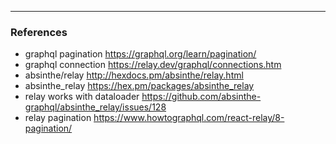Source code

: 

---

### References

- graphql pagination https://graphql.org/learn/pagination/
- graphql connection https://relay.dev/graphql/connections.htm
- absinthe/relay http://hexdocs.pm/absinthe/relay.html
- absinthe_relay https://hex.pm/packages/absinthe_relay
- relay works with dataloader https://github.com/absinthe-graphql/absinthe_relay/issues/128
- relay pagination https://www.howtographql.com/react-relay/8-pagination/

What to do
Which lines of the data above contain "https"? Copy each one.

Response area
- graphql pagination https://graphql.org/learn/pagination/
- graphql connection https://relay.dev/graphql/connections.htm
- absinthe_relay https://hex.pm/packages/absinthe_relay
- relay works with dataloader https://github.com/absinthe-graphql/absinthe_relay/issues/128
- relay pagination https://www.howtographql.com/react-relay/8-pagination/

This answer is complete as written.